Task ▸
Each record below gets repeated exactly, and pictures stay out of the copy.

Data supplied ▸

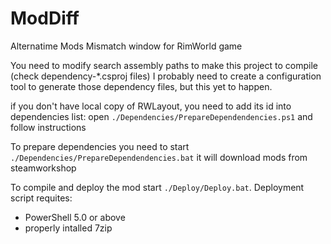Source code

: # ModDiff
Alternatime Mods Mismatch window for RimWorld game

You need to modify search assembly paths to make this project to compile (check dependency-*.csproj files)
I probably need to create a configuration tool to generate those dependency files, but this yet to happen.

if you don't have local copy of RWLayout, you need to add its id into dependencies list:
open `./Dependencies/PrepareDependendencies.ps1` and follow instructions


To prepare dependencies you need to start 
`./Dependencies/PrepareDependendencies.bat`
it will download mods from steamworkshop

To compile and deploy the mod start `./Deploy/Deploy.bat`.
Deployment script requites:
- PowerShell 5.0 or above
- properly intalled 7zip
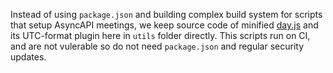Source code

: Instead of using `package.json` and building complex build system for scripts that setup AsyncAPI meetings, we keep source code of minified [day.js](https://github.com/iamkun/dayjs) and its UTC-format plugin here in `utils` folder directly. This scripts run on CI, and are not vulerable so do not need `package.json` and regular security updates.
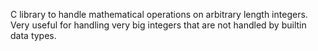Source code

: C library to handle mathematical operations on arbitrary length integers. 
Very useful for handling very big integers that are not handled by builtin data types.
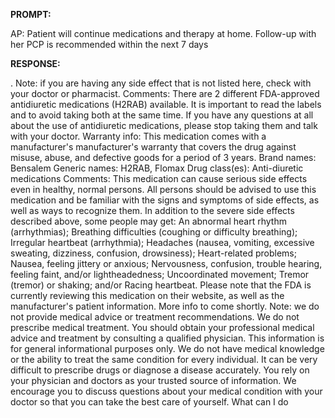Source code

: **PROMPT:**

AP:  Patient will continue medications and therapy at home. Follow-up with her PCP is recommended within the next 7 days

**RESPONSE:**

 .  Note: if you are having any side effect that is not listed here, check with your doctor or pharmacist.  Comments: There are 2 different FDA-approved antidiuretic medications (H2RAB) available. It is important to read the labels and to avoid taking both at the same time. If you have any questions at all about the use of antidiuretic medications, please stop taking them and talk with your doctor.  Warranty info: This medication comes with a manufacturer's manufacturer's warranty that covers the drug against misuse, abuse, and defective goods for a period of 3 years.  Brand names: Bensalem  Generic names: H2RAB, Flomax  Drug class(es): Anti-diuretic medications  Comments: This medication can cause serious side effects even in healthy, normal persons. All persons should be advised to use this medication and be familiar with the signs and symptoms of side effects, as well as ways to recognize them. In addition to the severe side effects described above, some people may get:  An abnormal heart rhythm (arrhythmias);  Breathing difficulties (coughing or difficulty breathing);  Irregular heartbeat (arrhythmia);  Headaches (nausea, vomiting, excessive sweating, dizziness, confusion, drowsiness);  Heart-related problems;  Nausea, feeling jittery or anxious;  Nervousness, confusion, trouble hearing, feeling faint, and/or lightheadedness;  Uncoordinated movement;  Tremor (tremor) or shaking; and/or  Racing heartbeat.  Please note that the FDA is currently reviewing this medication on their website, as well as the manufacturer's patient information. More info to come shortly.  Note: we do not provide medical advice or treatment recommendations. We do not prescribe medical treatment. You should obtain your professional medical advice and treatment by consulting a qualified physician.  This information is for general informational purposes only. We do not have medical knowledge or the ability to treat the same condition for every individual. It can be very difficult to prescribe drugs or diagnose a disease accurately. You rely on your physician and doctors as your trusted source of information. We encourage you to discuss questions about your medical condition with your doctor so that you can take the best care of yourself.  What can I do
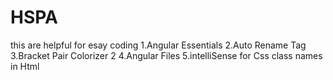 # HSPA
this are helpful for esay coding 
1.Angular Essentials
2.Auto Rename Tag
3.Bracket Pair Colorizer 2 
4.Angular Files
5.intelliSense for Css class  names in Html

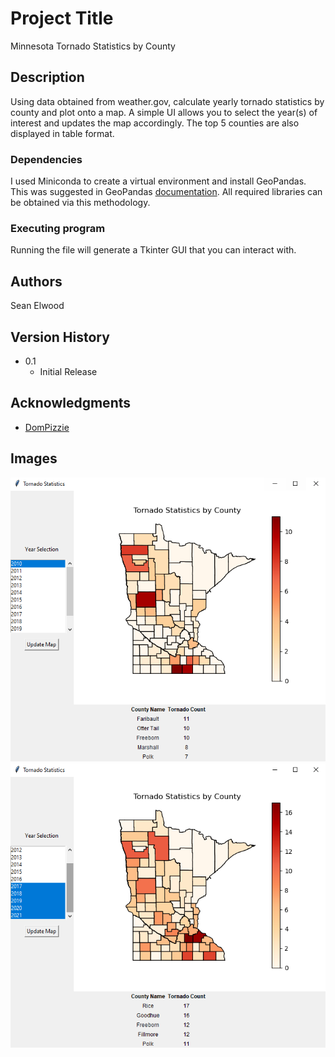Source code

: # Project Title

Minnesota Tornado Statistics by County

## Description

Using data obtained from weather.gov, calculate yearly tornado statistics by county and plot onto a map.
A simple UI allows you to select the year(s) of interest and updates the map accordingly. The top 5 counties are also displayed in table format. 

### Dependencies

I used Miniconda to create a virtual environment and install GeoPandas. This was suggested in GeoPandas [documentation](https://geopandas.org/en/stable/getting_started/install.html).
All required libraries can be obtained via this methodology.

### Executing program

Running the file will generate a Tkinter GUI that you can interact with. 

## Authors

Sean Elwood

## Version History

* 0.1
    * Initial Release

## Acknowledgments

* [DomPizzie](https://gist.github.com/DomPizzie/7a5ff55ffa9081f2de27c315f5018afc)

## Images

![Single Select](images/Single-Select.png?raw=true "Single Select")
![Multiple Select](images/Multiple-Select.png?raw=true "Multiple Select")

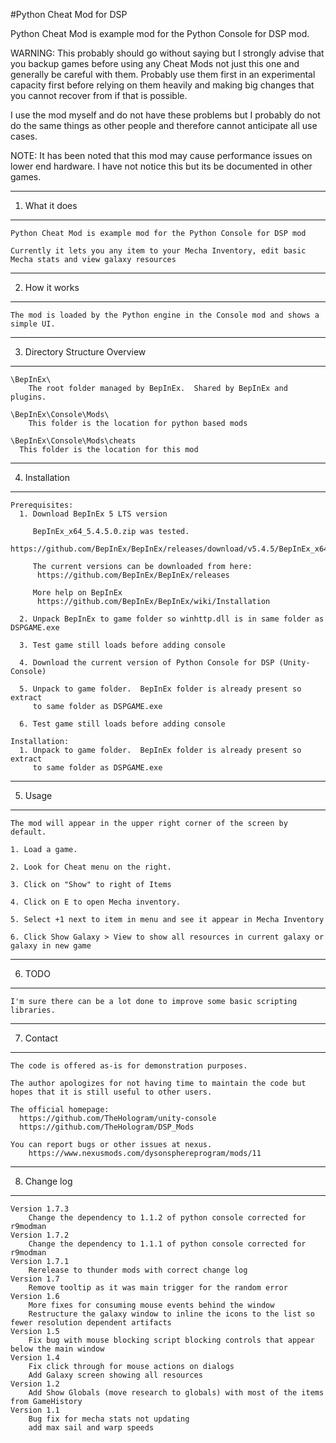 #Python Cheat Mod for DSP

Python Cheat Mod is example mod for the Python Console for DSP mod.

WARNING: This probably should go without saying but I strongly advise that you backup games before using any Cheat Mods not just this one and generally be careful with them.  Probably use them first in an experimental capacity first before relying on them heavily and making big changes that you cannot recover from if that is possible.

I use the mod myself and do not have these problems but I probably do not do the same things as other people and therefore cannot anticipate all use cases.

NOTE:  It has been noted that this mod may cause performance issues on lower end hardware. I have not notice this
but its be documented in other games.  


---
1. What it does
---

    Python Cheat Mod is example mod for the Python Console for DSP mod
    
    Currently it lets you any item to your Mecha Inventory, edit basic Mecha stats and view galaxy resources
        
---
2. How it works
---
    The mod is loaded by the Python engine in the Console mod and shows a simple UI.
  
---
3. Directory Structure Overview
---

    \BepInEx\
        The root folder managed by BepInEx.  Shared by BepInEx and plugins.
        
    \BepInEx\Console\Mods\
        This folder is the location for python based mods
        
    \BepInEx\Console\Mods\cheats
      This folder is the location for this mod
                   
---
4. Installation
---

    Prerequisites:
      1. Download BepInEx 5 LTS version
         
         BepInEx_x64_5.4.5.0.zip was tested.
           https://github.com/BepInEx/BepInEx/releases/download/v5.4.5/BepInEx_x64_5.4.5.0.zip
           
         The current versions can be downloaded from here:
          https://github.com/BepInEx/BepInEx/releases
          
         More help on BepInEx
          https://github.com/BepInEx/BepInEx/wiki/Installation 
          
      2. Unpack BepInEx to game folder so winhttp.dll is in same folder as DSPGAME.exe
               
      3. Test game still loads before adding console

      4. Download the current version of Python Console for DSP (Unity-Console)
        
      5. Unpack to game folder.  BepInEx folder is already present so extract
         to same folder as DSPGAME.exe
      
      6. Test game still loads before adding console
      
    Installation:
      1. Unpack to game folder.  BepInEx folder is already present so extract
         to same folder as DSPGAME.exe
             
---
5. Usage
---
    
    The mod will appear in the upper right corner of the screen by default.
    
    1. Load a game.
    
    2. Look for Cheat menu on the right.
    
    3. Click on "Show" to right of Items
    
    4. Click on E to open Mecha inventory.
    
    5. Select +1 next to item in menu and see it appear in Mecha Inventory
    
    6. Click Show Galaxy > View to show all resources in current galaxy or galaxy in new game

    
---
6. TODO
---
   
    I'm sure there can be a lot done to improve some basic scripting libraries.
    
---
7. Contact
---

    The code is offered as-is for demonstration purposes.
  
    The author apologizes for not having time to maintain the code but hopes that it is still useful to other users.

    The official homepage:
      https://github.com/TheHologram/unity-console
      https://github.com/TheHologram/DSP_Mods
      
    You can report bugs or other issues at nexus.
        https://www.nexusmods.com/dysonsphereprogram/mods/11
  
---
8. Change log
---

    Version 1.7.3
        Change the dependency to 1.1.2 of python console corrected for r9modman
    Version 1.7.2
        Change the dependency to 1.1.1 of python console corrected for r9modman
    Version 1.7.1
        Rerelease to thunder mods with correct change log
    Version 1.7
        Remove tooltip as it was main trigger for the random error
    Version 1.6
        More fixes for consuming mouse events behind the window
        Restructure the galaxy window to inline the icons to the list so fewer resolution dependent artifacts
    Version 1.5
        Fix bug with mouse blocking script blocking controls that appear below the main window
    Version 1.4
        Fix click through for mouse actions on dialogs
        Add Galaxy screen showing all resources
    Version 1.2
        Add Show Globals (move research to globals) with most of the items from GameHistory
    Version 1.1
        Bug fix for mecha stats not updating
        add max sail and warp speeds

Solution to this task ▸
Source code

: # ModDiff
Alternatime Mods Mismatch window for RimWorld game

You need to modify search assembly paths to make this project to compile (check dependency-*.csproj files)
I probably need to create a configuration tool to generate those dependency files, but this yet to happen.

if you don't have local copy of RWLayout, you need to add its id into dependencies list:
open `./Dependencies/PrepareDependendencies.ps1` and follow instructions


To prepare dependencies you need to start 
`./Dependencies/PrepareDependendencies.bat`
it will download mods from steamworkshop

To compile and deploy the mod start `./Deploy/Deploy.bat`.
Deployment script requites:
- PowerShell 5.0 or above
- properly intalled 7zip
Source code

: Instead of using `package.json` and building complex build system for scripts that setup AsyncAPI meetings, we keep source code of minified [day.js](https://github.com/iamkun/dayjs) and its UTC-format plugin here in `utils` folder directly. This scripts run on CI, and are not vulerable so do not need `package.json` and regular security updates.
Source code

: C library to handle mathematical operations on arbitrary length integers. 
Very useful for handling very big integers that are not handled by builtin data types.
Source code

: **PROMPT:**

AP:  Patient will continue medications and therapy at home. Follow-up with her PCP is recommended within the next 7 days

**RESPONSE:**

 .  Note: if you are having any side effect that is not listed here, check with your doctor or pharmacist.  Comments: There are 2 different FDA-approved antidiuretic medications (H2RAB) available. It is important to read the labels and to avoid taking both at the same time. If you have any questions at all about the use of antidiuretic medications, please stop taking them and talk with your doctor.  Warranty info: This medication comes with a manufacturer's manufacturer's warranty that covers the drug against misuse, abuse, and defective goods for a period of 3 years.  Brand names: Bensalem  Generic names: H2RAB, Flomax  Drug class(es): Anti-diuretic medications  Comments: This medication can cause serious side effects even in healthy, normal persons. All persons should be advised to use this medication and be familiar with the signs and symptoms of side effects, as well as ways to recognize them. In addition to the severe side effects described above, some people may get:  An abnormal heart rhythm (arrhythmias);  Breathing difficulties (coughing or difficulty breathing);  Irregular heartbeat (arrhythmia);  Headaches (nausea, vomiting, excessive sweating, dizziness, confusion, drowsiness);  Heart-related problems;  Nausea, feeling jittery or anxious;  Nervousness, confusion, trouble hearing, feeling faint, and/or lightheadedness;  Uncoordinated movement;  Tremor (tremor) or shaking; and/or  Racing heartbeat.  Please note that the FDA is currently reviewing this medication on their website, as well as the manufacturer's patient information. More info to come shortly.  Note: we do not provide medical advice or treatment recommendations. We do not prescribe medical treatment. You should obtain your professional medical advice and treatment by consulting a qualified physician.  This information is for general informational purposes only. We do not have medical knowledge or the ability to treat the same condition for every individual. It can be very difficult to prescribe drugs or diagnose a disease accurately. You rely on your physician and doctors as your trusted source of information. We encourage you to discuss questions about your medical condition with your doctor so that you can take the best care of yourself.  What can I do
 # HSPA
this are helpful for esay coding 
1.Angular Essentials
2.Auto Rename Tag
3.Bracket Pair Colorizer 2 
4.Angular Files
5.intelliSense for Css class  names in Html

Source code

: # Project Title

Minnesota Tornado Statistics by County

## Description

Using data obtained from weather.gov, calculate yearly tornado statistics by county and plot onto a map.
A simple UI allows you to select the year(s) of interest and updates the map accordingly. The top 5 counties are also displayed in table format. 

### Dependencies

I used Miniconda to create a virtual environment and install GeoPandas. This was suggested in GeoPandas [documentation](https://geopandas.org/en/stable/getting_started/install.html).
All required libraries can be obtained via this methodology.

### Executing program

Running the file will generate a Tkinter GUI that you can interact with. 

## Authors

Sean Elwood

## Version History

* 0.1
    * Initial Release

## Acknowledgments

* [DomPizzie](https://gist.github.com/DomPizzie/7a5ff55ffa9081f2de27c315f5018afc)

## Images

![Single Select](images/Single-Select.png?raw=true "Single Select")
![Multiple Select](images/Multiple-Select.png?raw=true "Multiple Select")

 #Python Cheat Mod for DSP

Python Cheat Mod is example mod for the Python Console for DSP mod.

WARNING: This probably should go without saying but I strongly advise that you backup games before using any Cheat Mods not just this one and generally be careful with them.  Probably use them first in an experimental capacity first before relying on them heavily and making big changes that you cannot recover from if that is possible.

I use the mod myself and do not have these problems but I probably do not do the same things as other people and therefore cannot anticipate all use cases.

NOTE:  It has been noted that this mod may cause performance issues on lower end hardware. I have not notice this
but its be documented in other games.  


---
1. What it does
---

    Python Cheat Mod is example mod for the Python Console for DSP mod
    
    Currently it lets you any item to your Mecha Inventory, edit basic Mecha stats and view galaxy resources
        
---
2. How it works
---
    The mod is loaded by the Python engine in the Console mod and shows a simple UI.
  
---
3. Directory Structure Overview
---

    \BepInEx\
        The root folder managed by BepInEx.  Shared by BepInEx and plugins.
        
    \BepInEx\Console\Mods\
        This folder is the location for python based mods
        
    \BepInEx\Console\Mods\cheats
      This folder is the location for this mod
                   
---
4. Installation
---

    Prerequisites:
      1. Download BepInEx 5 LTS version
         
         BepInEx_x64_5.4.5.0.zip was tested.
           https://github.com/BepInEx/BepInEx/releases/download/v5.4.5/BepInEx_x64_5.4.5.0.zip
           
         The current versions can be downloaded from here:
          https://github.com/BepInEx/BepInEx/releases
          
         More help on BepInEx
          https://github.com/BepInEx/BepInEx/wiki/Installation 
          
      2. Unpack BepInEx to game folder so winhttp.dll is in same folder as DSPGAME.exe
               
      3. Test game still loads before adding console

      4. Download the current version of Python Console for DSP (Unity-Console)
        
      5. Unpack to game folder.  BepInEx folder is already present so extract
         to same folder as DSPGAME.exe
      
      6. Test game still loads before adding console
      
    Installation:
      1. Unpack to game folder.  BepInEx folder is already present so extract
         to same folder as DSPGAME.exe
             
---
5. Usage
---
    
    The mod will appear in the upper right corner of the screen by default.
    
    1. Load a game.
    
    2. Look for Cheat menu on the right.
    
    3. Click on "Show" to right of Items
    
    4. Click on E to open Mecha inventory.
    
    5. Select +1 next to item in menu and see it appear in Mecha Inventory
    
    6. Click Show Galaxy > View to show all resources in current galaxy or galaxy in new game

    
---
6. TODO
---
   
    I'm sure there can be a lot done to improve some basic scripting libraries.
    
---
7. Contact
---

    The code is offered as-is for demonstration purposes.
  
    The author apologizes for not having time to maintain the code but hopes that it is still useful to other users.

    The official homepage:
      https://github.com/TheHologram/unity-console
      https://github.com/TheHologram/DSP_Mods
      
    You can report bugs or other issues at nexus.
        https://www.nexusmods.com/dysonsphereprogram/mods/11
  
---
8. Change log
---

    Version 1.7.3
        Change the dependency to 1.1.2 of python console corrected for r9modman
    Version 1.7.2
        Change the dependency to 1.1.1 of python console corrected for r9modman
    Version 1.7.1
        Rerelease to thunder mods with correct change log
    Version 1.7
        Remove tooltip as it was main trigger for the random error
    Version 1.6
        More fixes for consuming mouse events behind the window
        Restructure the galaxy window to inline the icons to the list so fewer resolution dependent artifacts
    Version 1.5
        Fix bug with mouse blocking script blocking controls that appear below the main window
    Version 1.4
        Fix click through for mouse actions on dialogs
        Add Galaxy screen showing all resources
    Version 1.2
        Add Show Globals (move research to globals) with most of the items from GameHistory
    Version 1.1
        Bug fix for mecha stats not updating
        add max sail and warp speeds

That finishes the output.